■ **What is required**:
Every line from the beginning of the data through the line containing "# LBYARCH Machine Project 2" should be reproduced exactly, and no further lines should be output.

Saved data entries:
= = = = =

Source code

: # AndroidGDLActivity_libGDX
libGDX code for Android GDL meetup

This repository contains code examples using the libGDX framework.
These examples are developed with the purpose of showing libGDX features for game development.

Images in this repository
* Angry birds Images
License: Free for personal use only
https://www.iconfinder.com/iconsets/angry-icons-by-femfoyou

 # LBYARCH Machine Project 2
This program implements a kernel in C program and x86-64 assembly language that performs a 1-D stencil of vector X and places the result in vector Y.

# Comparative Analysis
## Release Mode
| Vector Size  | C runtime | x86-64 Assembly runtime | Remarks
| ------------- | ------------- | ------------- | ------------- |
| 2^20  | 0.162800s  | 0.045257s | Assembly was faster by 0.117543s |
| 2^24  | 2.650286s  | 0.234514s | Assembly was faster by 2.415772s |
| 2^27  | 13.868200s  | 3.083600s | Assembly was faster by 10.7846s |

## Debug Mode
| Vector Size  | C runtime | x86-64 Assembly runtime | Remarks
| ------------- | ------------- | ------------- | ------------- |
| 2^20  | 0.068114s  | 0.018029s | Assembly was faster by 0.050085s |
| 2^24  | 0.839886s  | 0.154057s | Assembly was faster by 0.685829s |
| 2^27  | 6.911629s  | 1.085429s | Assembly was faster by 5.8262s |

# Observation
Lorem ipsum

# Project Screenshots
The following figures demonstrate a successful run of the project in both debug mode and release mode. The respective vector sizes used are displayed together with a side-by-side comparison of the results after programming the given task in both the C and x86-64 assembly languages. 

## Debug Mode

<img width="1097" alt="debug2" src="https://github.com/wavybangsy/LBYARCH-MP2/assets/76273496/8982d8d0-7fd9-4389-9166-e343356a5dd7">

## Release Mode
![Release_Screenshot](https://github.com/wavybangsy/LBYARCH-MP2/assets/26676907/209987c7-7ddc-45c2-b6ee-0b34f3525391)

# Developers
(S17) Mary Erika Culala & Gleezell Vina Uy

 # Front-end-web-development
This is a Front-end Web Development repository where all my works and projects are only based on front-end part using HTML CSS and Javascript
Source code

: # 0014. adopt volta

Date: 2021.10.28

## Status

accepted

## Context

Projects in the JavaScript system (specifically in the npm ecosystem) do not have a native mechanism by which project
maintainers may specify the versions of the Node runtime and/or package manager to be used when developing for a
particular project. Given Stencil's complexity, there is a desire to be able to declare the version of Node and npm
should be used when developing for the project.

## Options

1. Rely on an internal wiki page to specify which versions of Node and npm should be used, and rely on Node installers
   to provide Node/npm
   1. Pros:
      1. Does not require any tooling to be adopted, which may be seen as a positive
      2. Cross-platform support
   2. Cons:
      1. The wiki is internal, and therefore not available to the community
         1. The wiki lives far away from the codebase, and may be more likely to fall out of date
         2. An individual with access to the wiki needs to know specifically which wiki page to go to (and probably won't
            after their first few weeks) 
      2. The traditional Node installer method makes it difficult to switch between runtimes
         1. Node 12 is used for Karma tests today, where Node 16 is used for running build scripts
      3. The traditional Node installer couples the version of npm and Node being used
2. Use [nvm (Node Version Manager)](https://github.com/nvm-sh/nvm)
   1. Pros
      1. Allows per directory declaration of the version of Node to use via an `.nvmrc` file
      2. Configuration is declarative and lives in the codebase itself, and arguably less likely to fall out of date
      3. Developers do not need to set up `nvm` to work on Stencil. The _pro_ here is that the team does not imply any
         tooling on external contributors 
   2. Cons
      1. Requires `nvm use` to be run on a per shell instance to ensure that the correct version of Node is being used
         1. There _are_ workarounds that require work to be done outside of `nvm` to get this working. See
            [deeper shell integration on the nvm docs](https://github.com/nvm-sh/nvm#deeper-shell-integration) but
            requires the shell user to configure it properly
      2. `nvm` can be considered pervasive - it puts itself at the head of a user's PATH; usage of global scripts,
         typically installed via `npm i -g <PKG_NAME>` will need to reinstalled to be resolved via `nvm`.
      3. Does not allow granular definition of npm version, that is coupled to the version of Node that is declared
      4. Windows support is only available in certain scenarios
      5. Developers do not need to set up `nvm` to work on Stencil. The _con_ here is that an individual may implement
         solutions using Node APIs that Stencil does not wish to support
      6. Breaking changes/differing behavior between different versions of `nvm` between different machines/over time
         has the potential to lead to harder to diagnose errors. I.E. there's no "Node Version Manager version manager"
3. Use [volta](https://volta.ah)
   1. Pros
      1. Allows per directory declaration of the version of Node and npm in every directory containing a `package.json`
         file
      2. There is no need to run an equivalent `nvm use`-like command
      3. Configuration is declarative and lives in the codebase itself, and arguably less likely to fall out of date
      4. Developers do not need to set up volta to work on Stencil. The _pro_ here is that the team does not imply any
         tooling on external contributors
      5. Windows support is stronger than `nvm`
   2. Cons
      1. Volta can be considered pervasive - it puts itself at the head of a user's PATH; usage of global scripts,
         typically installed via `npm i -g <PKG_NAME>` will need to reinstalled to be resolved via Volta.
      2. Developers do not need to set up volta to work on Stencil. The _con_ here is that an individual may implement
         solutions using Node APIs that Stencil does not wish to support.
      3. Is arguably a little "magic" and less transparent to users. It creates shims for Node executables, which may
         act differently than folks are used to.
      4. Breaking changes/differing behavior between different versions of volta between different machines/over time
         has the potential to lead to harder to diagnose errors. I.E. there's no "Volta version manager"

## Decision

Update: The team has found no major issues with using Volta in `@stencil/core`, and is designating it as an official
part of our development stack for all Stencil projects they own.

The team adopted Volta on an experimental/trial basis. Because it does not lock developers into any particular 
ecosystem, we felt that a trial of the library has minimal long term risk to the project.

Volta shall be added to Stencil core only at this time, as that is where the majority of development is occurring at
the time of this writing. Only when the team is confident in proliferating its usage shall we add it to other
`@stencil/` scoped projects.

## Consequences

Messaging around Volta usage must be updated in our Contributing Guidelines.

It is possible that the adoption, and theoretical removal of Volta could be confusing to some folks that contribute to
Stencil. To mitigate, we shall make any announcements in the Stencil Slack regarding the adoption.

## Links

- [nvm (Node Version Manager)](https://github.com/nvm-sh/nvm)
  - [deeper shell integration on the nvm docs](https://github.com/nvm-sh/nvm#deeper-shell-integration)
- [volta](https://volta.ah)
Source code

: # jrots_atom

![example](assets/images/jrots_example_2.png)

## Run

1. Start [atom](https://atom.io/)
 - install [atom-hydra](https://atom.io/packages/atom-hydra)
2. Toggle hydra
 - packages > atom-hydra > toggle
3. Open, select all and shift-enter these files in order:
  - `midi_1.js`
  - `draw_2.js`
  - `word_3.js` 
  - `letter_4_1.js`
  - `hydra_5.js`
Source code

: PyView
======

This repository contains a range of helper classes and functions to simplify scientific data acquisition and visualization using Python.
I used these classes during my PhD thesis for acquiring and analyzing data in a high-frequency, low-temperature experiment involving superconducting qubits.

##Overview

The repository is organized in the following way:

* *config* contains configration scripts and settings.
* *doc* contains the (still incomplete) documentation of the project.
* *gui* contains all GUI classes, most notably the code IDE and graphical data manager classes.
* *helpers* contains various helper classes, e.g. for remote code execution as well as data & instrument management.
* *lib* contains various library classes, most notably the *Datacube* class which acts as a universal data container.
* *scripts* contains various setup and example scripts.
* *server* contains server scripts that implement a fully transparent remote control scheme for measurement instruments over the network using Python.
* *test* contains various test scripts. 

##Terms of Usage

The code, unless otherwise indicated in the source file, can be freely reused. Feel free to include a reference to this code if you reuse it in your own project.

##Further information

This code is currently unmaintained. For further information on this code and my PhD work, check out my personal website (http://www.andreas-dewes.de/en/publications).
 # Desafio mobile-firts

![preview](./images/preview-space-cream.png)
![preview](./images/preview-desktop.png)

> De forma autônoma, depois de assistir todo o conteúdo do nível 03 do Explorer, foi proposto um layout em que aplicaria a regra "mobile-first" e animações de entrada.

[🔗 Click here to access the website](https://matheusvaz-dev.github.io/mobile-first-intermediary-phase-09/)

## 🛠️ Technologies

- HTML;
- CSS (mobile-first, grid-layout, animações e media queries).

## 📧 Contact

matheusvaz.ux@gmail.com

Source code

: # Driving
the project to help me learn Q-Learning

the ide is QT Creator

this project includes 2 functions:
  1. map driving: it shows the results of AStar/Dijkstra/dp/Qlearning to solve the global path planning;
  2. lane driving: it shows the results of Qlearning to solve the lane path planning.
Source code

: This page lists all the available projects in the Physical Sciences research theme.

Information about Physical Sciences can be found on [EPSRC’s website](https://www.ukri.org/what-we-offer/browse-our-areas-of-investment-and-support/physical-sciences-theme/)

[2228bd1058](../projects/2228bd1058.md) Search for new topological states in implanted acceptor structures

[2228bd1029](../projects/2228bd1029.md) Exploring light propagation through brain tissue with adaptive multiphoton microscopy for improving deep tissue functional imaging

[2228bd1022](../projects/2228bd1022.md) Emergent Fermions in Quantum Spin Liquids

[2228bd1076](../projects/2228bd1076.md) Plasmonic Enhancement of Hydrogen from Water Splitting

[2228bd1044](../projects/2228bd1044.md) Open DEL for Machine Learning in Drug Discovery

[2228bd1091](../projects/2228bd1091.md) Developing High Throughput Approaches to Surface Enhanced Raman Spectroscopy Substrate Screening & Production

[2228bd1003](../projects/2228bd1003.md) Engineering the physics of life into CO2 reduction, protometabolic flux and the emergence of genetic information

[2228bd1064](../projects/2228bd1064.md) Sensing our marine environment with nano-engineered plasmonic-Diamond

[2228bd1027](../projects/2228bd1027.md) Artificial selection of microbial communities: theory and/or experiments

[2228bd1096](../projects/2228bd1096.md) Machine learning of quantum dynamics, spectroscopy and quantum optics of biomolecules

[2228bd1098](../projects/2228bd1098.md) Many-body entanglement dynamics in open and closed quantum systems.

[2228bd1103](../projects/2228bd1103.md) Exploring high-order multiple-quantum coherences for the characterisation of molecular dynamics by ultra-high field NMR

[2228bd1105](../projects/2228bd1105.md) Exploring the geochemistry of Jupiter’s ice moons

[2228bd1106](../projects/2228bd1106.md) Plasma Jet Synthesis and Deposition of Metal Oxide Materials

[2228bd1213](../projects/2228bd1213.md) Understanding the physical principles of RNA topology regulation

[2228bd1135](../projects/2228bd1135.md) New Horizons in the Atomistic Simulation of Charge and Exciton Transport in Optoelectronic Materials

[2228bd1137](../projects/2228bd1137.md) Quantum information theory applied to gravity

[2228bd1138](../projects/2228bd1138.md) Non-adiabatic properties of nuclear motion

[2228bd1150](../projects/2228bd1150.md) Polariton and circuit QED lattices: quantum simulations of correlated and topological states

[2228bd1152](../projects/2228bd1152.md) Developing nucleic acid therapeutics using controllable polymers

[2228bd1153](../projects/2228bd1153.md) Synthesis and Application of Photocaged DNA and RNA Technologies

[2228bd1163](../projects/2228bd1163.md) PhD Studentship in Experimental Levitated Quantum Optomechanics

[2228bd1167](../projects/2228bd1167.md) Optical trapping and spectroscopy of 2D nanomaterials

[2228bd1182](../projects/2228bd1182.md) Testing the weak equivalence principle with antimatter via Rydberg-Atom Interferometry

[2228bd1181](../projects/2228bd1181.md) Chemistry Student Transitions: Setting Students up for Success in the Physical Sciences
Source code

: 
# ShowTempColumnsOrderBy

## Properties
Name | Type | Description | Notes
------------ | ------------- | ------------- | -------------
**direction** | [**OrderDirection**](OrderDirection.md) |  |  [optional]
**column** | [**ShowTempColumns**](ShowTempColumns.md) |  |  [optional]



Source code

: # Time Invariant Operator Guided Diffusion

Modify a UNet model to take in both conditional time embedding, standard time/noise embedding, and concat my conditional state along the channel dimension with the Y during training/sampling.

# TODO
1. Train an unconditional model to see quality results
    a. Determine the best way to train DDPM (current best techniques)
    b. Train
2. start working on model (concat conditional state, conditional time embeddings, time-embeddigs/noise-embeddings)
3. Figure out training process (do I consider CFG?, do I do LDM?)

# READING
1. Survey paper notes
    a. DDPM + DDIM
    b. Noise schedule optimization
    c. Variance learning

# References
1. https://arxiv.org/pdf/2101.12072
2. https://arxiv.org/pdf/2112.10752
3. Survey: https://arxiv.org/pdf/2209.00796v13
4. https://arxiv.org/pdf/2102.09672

= = = = =

■ **Result for this task**:
Source code

: # AndroidGDLActivity_libGDX
libGDX code for Android GDL meetup

This repository contains code examples using the libGDX framework.
These examples are developed with the purpose of showing libGDX features for game development.

Images in this repository
* Angry birds Images
License: Free for personal use only
https://www.iconfinder.com/iconsets/angry-icons-by-femfoyou

 # LBYARCH Machine Project 2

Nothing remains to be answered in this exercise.